§ Task statement
Count, in the data that follows, every line with the string "rowcolor", and give that count as the whole reply.

§ Given data
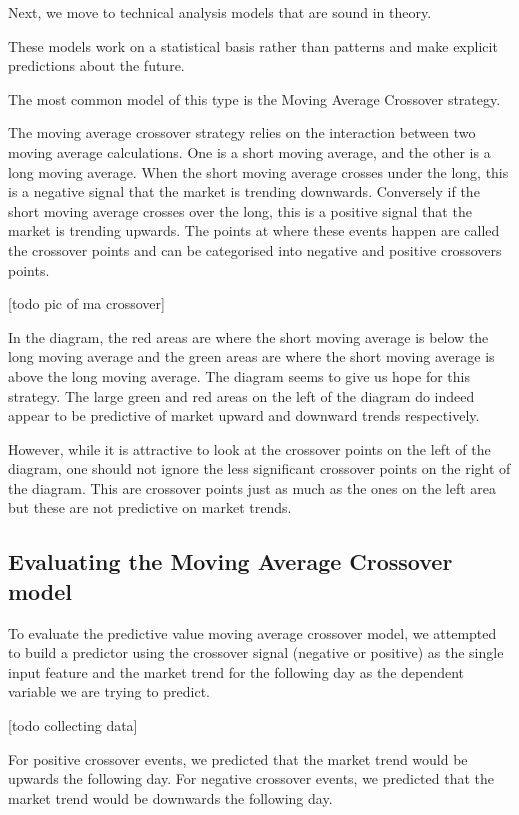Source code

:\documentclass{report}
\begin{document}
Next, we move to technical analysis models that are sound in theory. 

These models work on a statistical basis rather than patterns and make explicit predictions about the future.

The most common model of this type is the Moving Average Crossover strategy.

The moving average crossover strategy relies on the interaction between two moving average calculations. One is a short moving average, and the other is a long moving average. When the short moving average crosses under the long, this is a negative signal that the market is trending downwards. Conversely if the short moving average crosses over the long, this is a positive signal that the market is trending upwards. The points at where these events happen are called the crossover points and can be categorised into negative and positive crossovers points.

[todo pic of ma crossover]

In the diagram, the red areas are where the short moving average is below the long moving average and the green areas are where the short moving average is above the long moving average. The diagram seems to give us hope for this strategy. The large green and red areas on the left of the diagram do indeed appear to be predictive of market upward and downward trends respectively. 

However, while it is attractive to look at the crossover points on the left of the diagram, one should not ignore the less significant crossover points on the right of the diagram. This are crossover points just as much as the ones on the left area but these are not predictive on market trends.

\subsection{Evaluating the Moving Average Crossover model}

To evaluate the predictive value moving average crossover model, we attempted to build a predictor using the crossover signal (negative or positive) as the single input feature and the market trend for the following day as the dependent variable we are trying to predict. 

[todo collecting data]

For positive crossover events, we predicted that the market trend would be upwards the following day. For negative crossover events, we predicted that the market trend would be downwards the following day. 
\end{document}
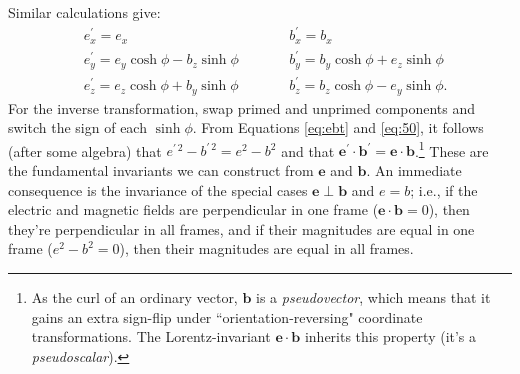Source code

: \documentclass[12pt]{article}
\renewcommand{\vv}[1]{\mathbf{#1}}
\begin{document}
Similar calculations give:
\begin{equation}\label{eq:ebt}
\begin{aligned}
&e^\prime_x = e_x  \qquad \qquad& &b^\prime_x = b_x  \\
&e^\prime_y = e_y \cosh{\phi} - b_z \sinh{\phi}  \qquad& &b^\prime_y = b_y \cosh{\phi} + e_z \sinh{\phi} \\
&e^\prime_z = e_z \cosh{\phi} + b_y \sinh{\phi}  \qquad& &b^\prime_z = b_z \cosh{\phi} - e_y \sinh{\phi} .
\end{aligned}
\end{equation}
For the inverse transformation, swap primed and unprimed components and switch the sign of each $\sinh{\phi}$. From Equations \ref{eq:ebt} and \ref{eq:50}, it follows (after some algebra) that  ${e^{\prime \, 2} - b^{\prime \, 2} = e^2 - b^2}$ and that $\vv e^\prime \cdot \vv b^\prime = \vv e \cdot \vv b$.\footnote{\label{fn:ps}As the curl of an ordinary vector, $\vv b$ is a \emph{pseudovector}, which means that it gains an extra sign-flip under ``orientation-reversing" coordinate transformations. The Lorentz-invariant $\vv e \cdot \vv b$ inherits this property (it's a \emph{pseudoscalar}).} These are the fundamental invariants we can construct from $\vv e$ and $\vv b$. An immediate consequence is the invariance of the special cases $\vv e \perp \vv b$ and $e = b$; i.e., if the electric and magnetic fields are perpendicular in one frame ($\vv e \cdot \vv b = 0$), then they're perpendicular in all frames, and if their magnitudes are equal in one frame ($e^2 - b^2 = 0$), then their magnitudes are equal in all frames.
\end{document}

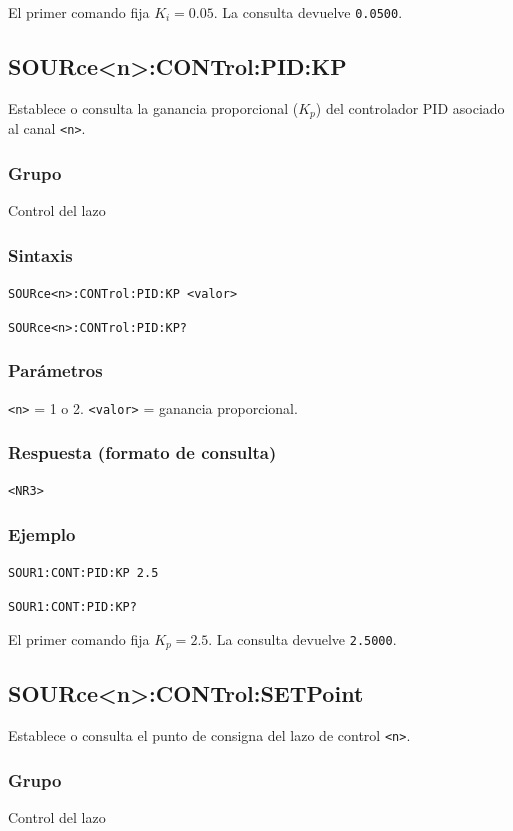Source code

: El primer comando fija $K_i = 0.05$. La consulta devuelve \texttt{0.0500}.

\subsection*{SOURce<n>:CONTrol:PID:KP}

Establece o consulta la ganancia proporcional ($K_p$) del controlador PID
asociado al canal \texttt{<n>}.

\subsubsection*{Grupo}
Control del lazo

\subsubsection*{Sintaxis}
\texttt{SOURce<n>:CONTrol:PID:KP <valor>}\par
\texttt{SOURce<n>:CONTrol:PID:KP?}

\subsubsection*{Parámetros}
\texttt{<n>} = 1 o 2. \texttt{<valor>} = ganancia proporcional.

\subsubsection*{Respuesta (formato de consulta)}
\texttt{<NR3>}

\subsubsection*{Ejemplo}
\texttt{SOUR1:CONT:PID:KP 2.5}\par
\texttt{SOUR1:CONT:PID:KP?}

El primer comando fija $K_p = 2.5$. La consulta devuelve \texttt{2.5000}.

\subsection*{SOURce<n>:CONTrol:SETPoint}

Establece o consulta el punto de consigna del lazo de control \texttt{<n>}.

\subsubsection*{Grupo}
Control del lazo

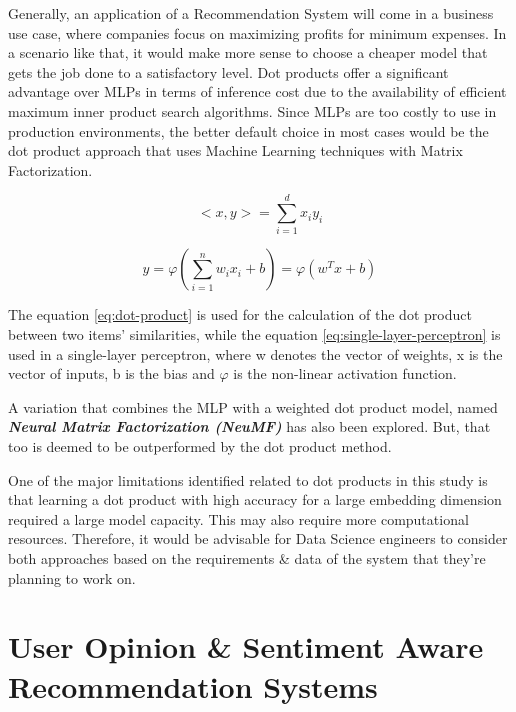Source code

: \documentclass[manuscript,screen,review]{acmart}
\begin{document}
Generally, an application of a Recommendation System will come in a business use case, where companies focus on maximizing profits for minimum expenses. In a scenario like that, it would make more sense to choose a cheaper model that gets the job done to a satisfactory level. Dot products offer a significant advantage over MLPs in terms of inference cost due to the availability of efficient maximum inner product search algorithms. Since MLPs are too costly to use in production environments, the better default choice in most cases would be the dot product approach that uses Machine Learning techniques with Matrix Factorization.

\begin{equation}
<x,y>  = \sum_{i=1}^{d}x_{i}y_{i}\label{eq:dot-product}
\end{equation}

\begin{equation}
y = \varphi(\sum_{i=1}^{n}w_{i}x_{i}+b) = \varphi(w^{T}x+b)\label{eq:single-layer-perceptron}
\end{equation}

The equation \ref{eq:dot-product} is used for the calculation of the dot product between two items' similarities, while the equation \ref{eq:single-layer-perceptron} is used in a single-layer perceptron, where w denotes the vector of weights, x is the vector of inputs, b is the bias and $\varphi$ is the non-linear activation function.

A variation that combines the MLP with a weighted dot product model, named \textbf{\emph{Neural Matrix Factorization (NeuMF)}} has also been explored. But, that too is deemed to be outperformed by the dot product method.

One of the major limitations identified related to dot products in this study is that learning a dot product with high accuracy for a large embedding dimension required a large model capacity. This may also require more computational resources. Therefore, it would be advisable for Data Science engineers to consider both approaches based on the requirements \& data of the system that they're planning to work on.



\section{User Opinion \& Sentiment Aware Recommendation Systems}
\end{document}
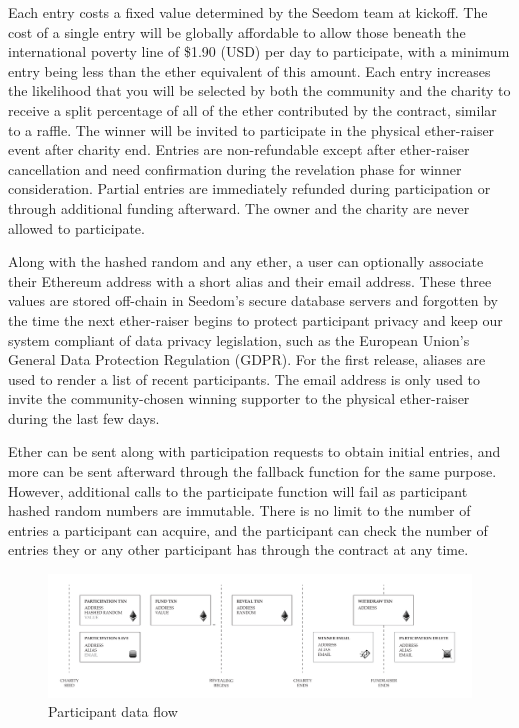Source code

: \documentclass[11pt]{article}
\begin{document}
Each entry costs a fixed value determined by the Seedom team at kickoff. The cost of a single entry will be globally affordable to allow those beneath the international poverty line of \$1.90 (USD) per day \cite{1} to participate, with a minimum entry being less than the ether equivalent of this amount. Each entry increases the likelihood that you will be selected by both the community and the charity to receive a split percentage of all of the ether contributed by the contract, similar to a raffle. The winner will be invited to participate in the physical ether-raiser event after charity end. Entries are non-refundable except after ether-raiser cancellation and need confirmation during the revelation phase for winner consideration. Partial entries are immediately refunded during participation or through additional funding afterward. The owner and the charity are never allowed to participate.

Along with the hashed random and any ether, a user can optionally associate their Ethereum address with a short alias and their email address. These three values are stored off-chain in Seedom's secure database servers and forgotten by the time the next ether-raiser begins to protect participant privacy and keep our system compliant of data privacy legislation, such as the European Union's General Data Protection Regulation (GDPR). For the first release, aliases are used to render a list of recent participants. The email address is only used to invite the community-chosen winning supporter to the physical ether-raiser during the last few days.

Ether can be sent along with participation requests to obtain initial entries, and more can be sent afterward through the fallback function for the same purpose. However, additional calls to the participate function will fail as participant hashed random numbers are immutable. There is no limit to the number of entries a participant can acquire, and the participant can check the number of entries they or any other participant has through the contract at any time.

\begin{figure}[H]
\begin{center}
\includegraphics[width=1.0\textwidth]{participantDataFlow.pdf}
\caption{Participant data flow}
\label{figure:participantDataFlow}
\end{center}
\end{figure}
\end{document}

--

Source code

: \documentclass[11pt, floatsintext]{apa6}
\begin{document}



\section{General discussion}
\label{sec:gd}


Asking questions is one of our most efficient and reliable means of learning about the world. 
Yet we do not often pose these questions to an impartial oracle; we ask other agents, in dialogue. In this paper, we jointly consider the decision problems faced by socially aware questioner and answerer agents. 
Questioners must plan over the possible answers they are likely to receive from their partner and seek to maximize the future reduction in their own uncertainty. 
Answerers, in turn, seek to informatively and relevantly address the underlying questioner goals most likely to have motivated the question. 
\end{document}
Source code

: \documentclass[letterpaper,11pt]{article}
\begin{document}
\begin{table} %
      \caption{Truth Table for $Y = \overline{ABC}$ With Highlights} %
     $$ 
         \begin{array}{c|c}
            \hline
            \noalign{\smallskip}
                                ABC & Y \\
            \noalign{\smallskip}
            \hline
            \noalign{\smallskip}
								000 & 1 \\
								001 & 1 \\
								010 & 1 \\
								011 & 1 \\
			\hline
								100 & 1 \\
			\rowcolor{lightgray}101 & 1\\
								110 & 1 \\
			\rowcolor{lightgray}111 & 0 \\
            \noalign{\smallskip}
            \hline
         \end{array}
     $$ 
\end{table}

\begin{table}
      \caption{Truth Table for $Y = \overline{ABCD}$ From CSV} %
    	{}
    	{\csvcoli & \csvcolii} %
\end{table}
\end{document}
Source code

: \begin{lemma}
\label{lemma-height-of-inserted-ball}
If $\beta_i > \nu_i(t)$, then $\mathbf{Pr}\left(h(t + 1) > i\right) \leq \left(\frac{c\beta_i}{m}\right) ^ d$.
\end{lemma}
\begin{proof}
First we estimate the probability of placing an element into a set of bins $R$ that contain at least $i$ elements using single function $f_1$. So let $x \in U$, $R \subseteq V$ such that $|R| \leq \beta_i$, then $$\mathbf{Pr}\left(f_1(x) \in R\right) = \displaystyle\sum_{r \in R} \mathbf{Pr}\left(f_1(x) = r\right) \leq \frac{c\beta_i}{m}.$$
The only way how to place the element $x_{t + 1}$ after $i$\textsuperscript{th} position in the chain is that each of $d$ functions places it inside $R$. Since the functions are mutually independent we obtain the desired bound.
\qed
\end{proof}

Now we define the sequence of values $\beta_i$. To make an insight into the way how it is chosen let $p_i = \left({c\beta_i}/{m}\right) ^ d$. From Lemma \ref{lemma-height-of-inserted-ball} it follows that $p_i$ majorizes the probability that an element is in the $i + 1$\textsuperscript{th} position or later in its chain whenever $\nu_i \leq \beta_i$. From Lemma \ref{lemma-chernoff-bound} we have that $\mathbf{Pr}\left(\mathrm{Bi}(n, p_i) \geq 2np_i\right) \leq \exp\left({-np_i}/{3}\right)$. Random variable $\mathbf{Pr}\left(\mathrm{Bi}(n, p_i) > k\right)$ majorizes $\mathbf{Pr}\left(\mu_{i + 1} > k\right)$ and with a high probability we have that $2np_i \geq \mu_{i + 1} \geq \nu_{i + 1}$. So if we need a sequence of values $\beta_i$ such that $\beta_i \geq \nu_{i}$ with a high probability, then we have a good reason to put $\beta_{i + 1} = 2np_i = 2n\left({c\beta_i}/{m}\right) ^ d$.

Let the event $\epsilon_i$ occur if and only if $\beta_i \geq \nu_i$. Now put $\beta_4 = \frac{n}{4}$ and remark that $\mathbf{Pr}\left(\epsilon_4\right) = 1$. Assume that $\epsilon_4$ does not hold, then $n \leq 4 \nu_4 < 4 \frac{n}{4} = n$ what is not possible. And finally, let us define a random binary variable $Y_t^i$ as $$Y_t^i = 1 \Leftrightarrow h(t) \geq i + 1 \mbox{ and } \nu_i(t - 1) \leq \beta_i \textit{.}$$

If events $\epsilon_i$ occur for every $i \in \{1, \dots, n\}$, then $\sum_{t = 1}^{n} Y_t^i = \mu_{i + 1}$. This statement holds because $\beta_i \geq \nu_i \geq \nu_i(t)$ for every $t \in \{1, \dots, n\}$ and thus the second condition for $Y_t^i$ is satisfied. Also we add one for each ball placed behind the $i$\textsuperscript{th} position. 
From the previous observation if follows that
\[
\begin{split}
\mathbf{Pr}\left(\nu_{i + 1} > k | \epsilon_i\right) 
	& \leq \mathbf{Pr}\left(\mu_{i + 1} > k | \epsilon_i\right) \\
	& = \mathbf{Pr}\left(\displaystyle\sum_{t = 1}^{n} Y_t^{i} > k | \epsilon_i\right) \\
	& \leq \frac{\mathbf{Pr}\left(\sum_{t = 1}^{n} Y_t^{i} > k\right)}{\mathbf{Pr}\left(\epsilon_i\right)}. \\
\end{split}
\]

§ Answer to the problem
2